Fernando Napolitano, amministratore delegato di Irg
Alla conferenza internazionale, economisti e manager da tutto il mondo hanno discusso gli equilibri tra Europa e Stati Uniti. Lo studio rivela un deficit globale di forza settoriale, potere mediatico e leadership di pensiero, elementi chiave che costituiscono il dialogo tra imprese e decisori pubblici.
Stamani, presso l’università Bocconi di Milano, si è svolta la conferenza internazionale Influence, Relevance & Growth 2025, che ha riunito economisti, manager, analisti e rappresentanti istituzionali da tutto il mondo per discutere i nuovi equilibri tra Europa e Stati Uniti. Geopolitica, energia, mercati finanziari e sicurezza sono stati i temi al centro di un dibattito che riflette la crescente complessità degli scenari globali e la difficoltà delle imprese nel far sentire la propria voce nei processi decisionali pubblici.

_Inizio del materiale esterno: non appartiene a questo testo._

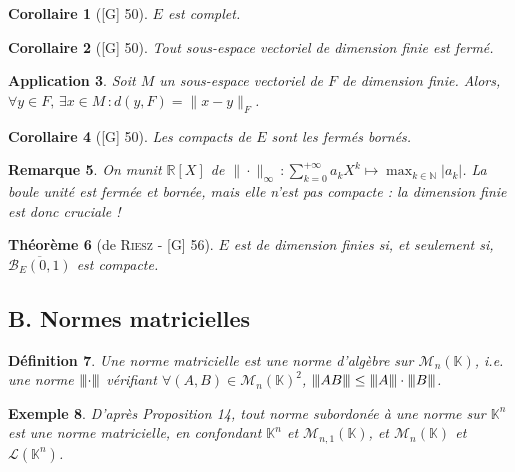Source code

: \documentclass[10pt, a4paper, parskip=full, twoside, twocolumn]{report}
\newtheorem{definition}{Définition}
\newtheorem{theorem}[definition]{Théorème}
\newtheorem{corollary}[definition]{Corollaire}
\newtheorem{example}[definition]{Exemple}
\newtheorem{remark}[definition]{Remarque}
\newtheorem{application}[definition]{Application}
\newcommand{\IN}{\mathbb{N}}
\newcommand{\IK}{\mathbb{K}}
\newcommand{\IR}{\mathbb{R}}
\newcommand{\M}{\mathcal{M}}
\newcommand{\B}{\mathcal{B}}
\newcommand{\vertiii}[1]{{\left\vert\kern-0.25ex\left\vert\kern-0.25ex\left\vert #1 
    \right\vert\kern-0.25ex\right\vert\kern-0.25ex\right\vert}}
\begin{document}
\begin{corollary}[\textnormal{[G] 50}]
	$E$ est complet.
\end{corollary}

\begin{corollary}[\textnormal{[G] 50}]
	Tout sous-espace vectoriel de dimension finie est fermé.
\end{corollary}

\begin{application}
	Soit $M$ un sous-espace vectoriel de $F$ de dimension finie.
	Alors, $\forall y\in F,\,\exists x\in M\,\colon d(y,F) = \|x-y\|_F$.
\end{application}

\begin{corollary}[\textnormal{[G] 50}]
	Les compacts de $E$ sont les fermés bornés.
\end{corollary}

\begin{remark}
	On munit $\IR[X]$ de $\|\cdot\|_{\infty}\,\colon \sum_{k=0}^{+\infty}a_kX^k\mapsto \max_{k\in\IN} \vert a_k\vert$.
	La boule unité est fermée et bornée, mais elle n'est pas compacte : la dimension finie est donc cruciale !
\end{remark}

\begin{tcolorbox}[
    breakable, %
    colback=developpement, %
    colframe=gray!0!black, %
    boxrule=0pt, %
    arc=1mm, %
	boxsep=0pt,
	left=0pt, right=0pt, top=0pt, bottom=0pt
]
\begin{theorem}[de \textsc{Riesz} - \textnormal{[G] 56}]
	\label{208dev12}
	$E$ est de dimension finies si, et seulement si, $\overline{\B_E(0,1)}$ est compacte.
\end{theorem}
\end{tcolorbox}


\subsection*{B. Normes matricielles}

\begin{definition}
Une \emph{norme matricielle} est une norme d'algèbre sur $\M_n(\IK)$, \emph{i.e.} une norme $\vertiii{\cdot}$ vérifiant $\forall (A,B)\in\M_n(\IK)^2$, $\vertiii{AB}\leq \vertiii{A}\cdot\vertiii{B}$.
\end{definition}

\begin{example}
	D'après Proposition 14, tout norme subordonée à une norme sur $\IK^n$ est une norme matricielle, en confondant $\IK^n$ et $\M_{n,1}(\IK)$, et $\M_n(\IK)$ et $\mathcal{L}(\IK^n)$.
\end{example}
\end{document}
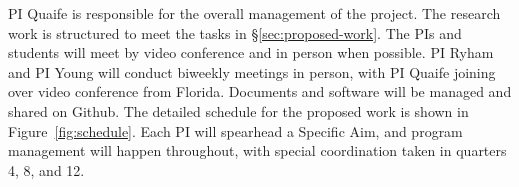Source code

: PI Quaife is responsible for the overall management of the project.
The research work is structured to meet the tasks
in \S\ref{sec:proposed-work}. The PIs and students will meet
by video conference and in person when possible. PI Ryham and PI Young
will conduct biweekly meetings in person, with PI Quaife joining over
video conference from Florida. 
Documents and 
software will be managed and shared on \textsf{Github}.
%
%
The detailed schedule for the proposed work is shown in
Figure~\ref{fig:schedule}. Each PI will spearhead a Specific Aim, and
program management will happen throughout, with special coordination
taken in quarters 4, 8, and 12.


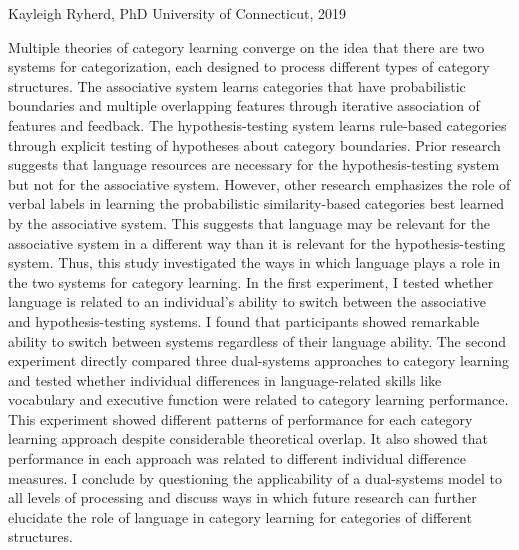 \documentclass[../dissertation.tex]{subfiles}
\begin{document}
\begin{center}
\ptitle
\linebreak
Kayleigh Ryherd, PhD
\linebreak
University of Connecticut, 2019
\end{center}
Multiple theories of category learning converge on the idea that there are two systems for categorization, each designed to process different types of category structures. The associative system learns categories that have probabilistic boundaries and multiple overlapping features through iterative association of features and feedback. The hypothesis-testing system learns rule-based categories through explicit testing of hypotheses about category boundaries. Prior research suggests that language resources are necessary for the hypothesis-testing system but not for the associative system. However, other research emphasizes the role of verbal labels in learning the probabilistic similarity-based categories best learned by the associative system. This suggests that language may be relevant for the associative system in a different way than it is relevant for the hypothesis-testing system. Thus, this study investigated the ways in which language plays a role in the two systems for category learning. In the first experiment, I tested whether language is related to an individual's ability to switch between the associative and hypothesis-testing systems. I found that participants showed remarkable ability to switch between systems regardless of their language ability. The second experiment directly compared three dual-systems approaches to category learning and tested whether individual differences in language-related skills like vocabulary and executive function were related to category learning performance. This experiment showed different patterns of performance for each category learning approach despite considerable theoretical overlap. It also showed that performance in each approach was related to different individual difference measures. I conclude by questioning the applicability of a dual-systems model to all levels of processing and discuss ways in which future research can further elucidate the role of language in category learning for categories of different structures.
\end{document}
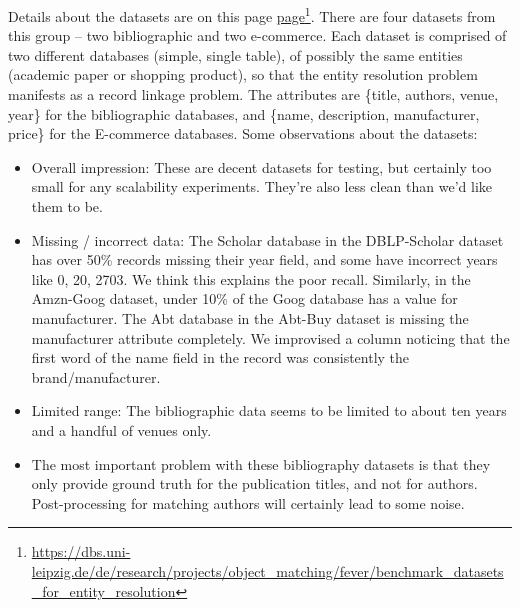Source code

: \documentclass{article}
\begin{document}
Details about the datasets are on this page \href{https://dbs.uni-leipzig.de/de/research/projects/object_matching/fever/benchmark_datasets_for_entity_resolution}{page}\footnote{\url{https://dbs.uni-leipzig.de/de/research/projects/object_matching/fever/benchmark_datasets_for_entity_resolution}}. There are four datasets from this group -- two bibliographic and two e-commerce. Each dataset is comprised of two different databases (simple, single table), of possibly the same entities (academic paper or shopping product), so that the entity resolution problem manifests as a record linkage problem. The attributes are \{title, authors, venue, year\} for the bibliographic databases, and \{name, description, manufacturer, price\} for the E-commerce databases. Some observations about the datasets:
\begin{itemize}
    \item Overall impression: These are decent datasets for testing, but certainly too small for any scalability experiments. They're also less clean than we'd like them to be.
    \item Missing / incorrect data: The Scholar database in the DBLP-Scholar dataset has over 50\% records missing their year field, and some have incorrect years like 0, 20, 2703. We think this explains the poor recall. Similarly, in the Amzn-Goog dataset, under 10\% of the Goog database has a value for manufacturer. The Abt database in the Abt-Buy dataset is missing the manufacturer attribute completely. We improvised a column noticing that the first word of the name field in the record was consistently the brand/manufacturer.
    \item Limited range: The bibliographic data seems to be limited to about ten years and a handful of venues only.
    \item The most important problem with these bibliography datasets is that they only provide ground truth for the publication titles, and not for authors. Post-processing for matching authors will certainly lead to some noise.
\end{itemize}
\end{document}
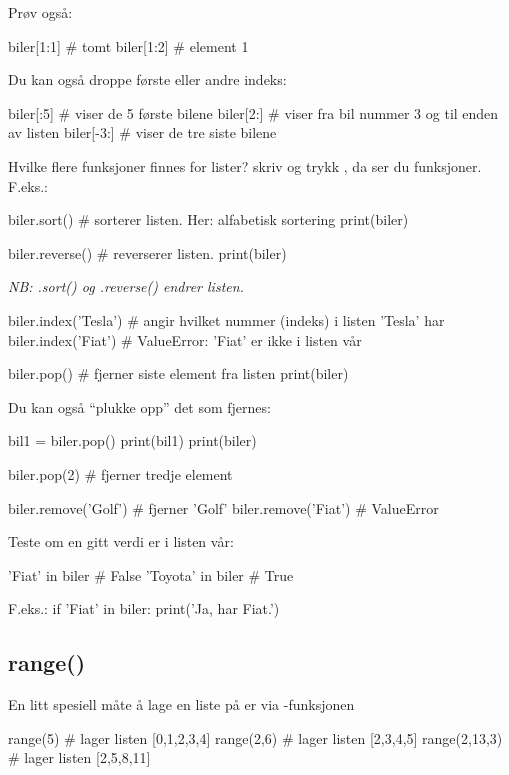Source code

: Prøv også:
\begin{usncodebox}
biler[1:1]   # tomt
biler[1:2]   # element 1
\end{usncodebox}

Du kan også droppe første eller andre indeks:
\begin{usncodebox}
biler[:5]     # viser de 5 første bilene
biler[2:]     # viser fra bil nummer 3 og til enden av listen
biler[-3:]    # viser de tre siste bilene
\end{usncodebox}

Hvilke flere funksjoner finnes for lister? skriv  og trykk , da ser du funksjoner. F.eks.:

\begin{usncodebox}
biler.sort()          # sorterer listen. Her: alfabetisk sortering
print(biler)

biler.reverse()       # reverserer listen. 
print(biler)
\end{usncodebox}

\emph{NB: .sort() og .reverse() endrer listen.}

\begin{usncodebox}
biler.index('Tesla')  # angir hvilket nummer (indeks) i listen 'Tesla' har 
biler.index('Fiat')   # ValueError: 'Fiat' er ikke i listen vår 

biler.pop()           # fjerner siste element fra listen
print(biler)
\end{usncodebox}

Du kan også ``plukke opp'' det som fjernes:
\begin{usncodebox}
bil1 = biler.pop()
print(bil1)
print(biler)

biler.pop(2)          # fjerner tredje element 

biler.remove('Golf')  # fjerner 'Golf'
biler.remove('Fiat')  # ValueError
\end{usncodebox}

Teste om en gitt verdi er i listen vår:
\begin{usncodebox}
'Fiat' in biler       # False
'Toyota' in biler     # True
\end{usncodebox}

F.eks.:
if 'Fiat' in biler:
   print('Ja, har Fiat.')

\subsection{range()}

En litt spesiell måte å lage en liste på er via -funksjonen
\begin{usncodebox}
range(5)        # lager listen [0,1,2,3,4]  
range(2,6)      # lager listen [2,3,4,5]
range(2,13,3)   # lager listen [2,5,8,11]
\end{usncodebox}

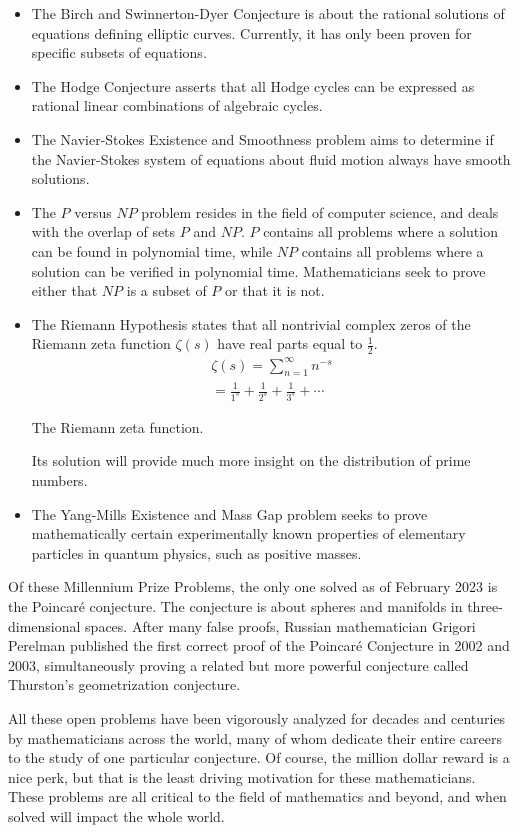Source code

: \documentclass{article}
\begin{document}
\begin{multicols}{3}
\begin{itemize}
    \item The Birch and Swinnerton-Dyer Conjecture is about the rational solutions of equations defining elliptic curves. Currently, it has only been proven for specific subsets of equations.
    \item The Hodge Conjecture asserts that all Hodge cycles can be expressed as rational linear combinations of algebraic cycles.
    \item The Navier-Stokes Existence and Smoothness problem aims to determine if the Navier-Stokes system of equations about fluid motion always have smooth solutions.
    \item The $P$ versus $NP$ problem resides in the field of computer science, and deals with the overlap of sets $P$ and $NP$. $P$ contains all problems where a solution can be found in polynomial time, while $NP$ contains all problems where a solution can be verified in polynomial time. Mathematicians seek to prove either that $NP$ is a subset of $P$ or that it is not.
    \item The Riemann Hypothesis states that all nontrivial complex zeros of the Riemann zeta function $\zeta(s)$ have real parts equal to $\frac12$. 
    \begin{multline*}
    \zeta(s)=\sum_{n=1}^{\infty}n^{-s} \\
    =\frac1{1^s}+\frac1{2^s}+\frac1{3^s}+\cdots
    \end{multline*}
    \begin{center}
        \footnotesize
        The Riemann zeta function.
    \end{center}
    Its solution will provide much more insight on the distribution of prime numbers.
    \item The Yang-Mills Existence and Mass Gap problem seeks to prove mathematically certain experimentally known properties of elementary particles in quantum physics, such as positive masses.
\end{itemize}
Of these Millennium Prize Problems, the only one solved as of February 2023 is the Poincar\'e conjecture. The conjecture is about spheres and manifolds in three-dimensional spaces. After many false proofs, Russian mathematician Grigori Perelman published the first correct proof of the Poincar\'e Conjecture in 2002 and 2003, simultaneously proving a related but more powerful conjecture called Thurston's geometrization conjecture.

All these open problems have been vigorously analyzed for decades and centuries by mathematicians across the world, many of whom dedicate their entire careers to the study of one particular conjecture. Of course, the million dollar reward is a nice perk, but that is the least driving motivation for these mathematicians. These problems are all critical to the field of mathematics and beyond, and when solved will impact the whole world.
\closearticle




\end{multicols}
\end{document}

Particolarmente attesa la presentazione del Global 200 Irg, la prima ricerca che misura in modo sistematico la capacità delle imprese di trasferire conoscenza tecnica e industriale ai legislatori e agli stakeholder, contribuendo così a politiche più efficaci e fondate su dati concreti. Lo studio, basato sull’analisi di oltre due milioni di documenti pubblici elaborati con algoritmi di Intelligenza artificiale tra gennaio e settembre 2025, ha restituito un quadro rilevante: solo il 2% delle aziende globali supera la soglia minima di «fitness di influenza», fissata a 20 punti su una scala da 0 a 30. La media mondiale si ferma a 13,6, segno di un deficit strutturale soprattutto in tre dimensioni chiave (forza settoriale, potere mediatico e leadership di pensiero) che determinano la capacità reale di incidere sul contesto regolatorio e anticipare i rischi geopolitici.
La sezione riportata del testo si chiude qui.